### Data for processing
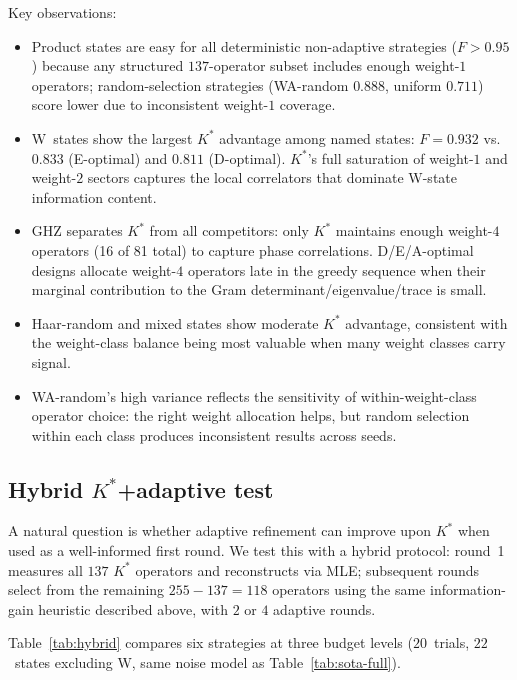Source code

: \documentclass[twocolumn,prx,aps,superscriptaddress,longbibliography]{revtex4-2}
\begin{document}
Key observations:
\begin{itemize}
\item Product states are easy for all deterministic non-adaptive strategies
($F > 0.95$) because any structured $137$-operator subset includes enough
weight-$1$ operators; random-selection strategies (WA-random $0.888$,
uniform $0.711$) score lower due to inconsistent weight-$1$ coverage.
\item W~states show the largest $K^*$ advantage among named states:
$F = 0.932$ vs.\ $0.833$ (E-optimal) and $0.811$ (D-optimal).
$K^*$'s full saturation of weight-$1$ and weight-$2$ sectors captures the
local correlators that dominate W-state information content.
\item GHZ separates $K^*$ from all competitors: only $K^*$ maintains
enough weight-$4$ operators (16 of 81 total) to capture phase
correlations. D/E/A-optimal designs allocate weight-$4$ operators
late in the greedy sequence when their marginal contribution to
the Gram determinant/eigenvalue/trace is small.
\item Haar-random and mixed states show moderate $K^*$ advantage,
consistent with the weight-class balance
being most valuable when many weight classes carry signal.
\item WA-random's high variance reflects the sensitivity of
within-weight-class operator choice: the right weight allocation
helps, but random selection within each class produces inconsistent
results across seeds.
\end{itemize}

\subsection{Hybrid $K^*$+adaptive test}
\label{sec:hybrid-test}

A natural question is whether adaptive refinement can improve upon
$K^*$ when used as a well-informed first round.  We test this with
a hybrid protocol: round~1 measures all $137$ $K^*$ operators and
reconstructs via MLE; subsequent rounds select from the remaining
$255 - 137 = 118$ operators using the same information-gain
heuristic described above, with $2$ or $4$ adaptive rounds.

Table~\ref{tab:hybrid} compares six strategies at three budget
levels ($20$~trials, $22$~states excluding W, same noise model as
Table~\ref{tab:sota-full}).
\end{document}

### Task description
Which lines in the records above contain the word "same"? Copy each one.

### Exercise response
$255 - 137 = 118$ operators using the same information-gain
levels ($20$~trials, $22$~states excluding W, same noise model as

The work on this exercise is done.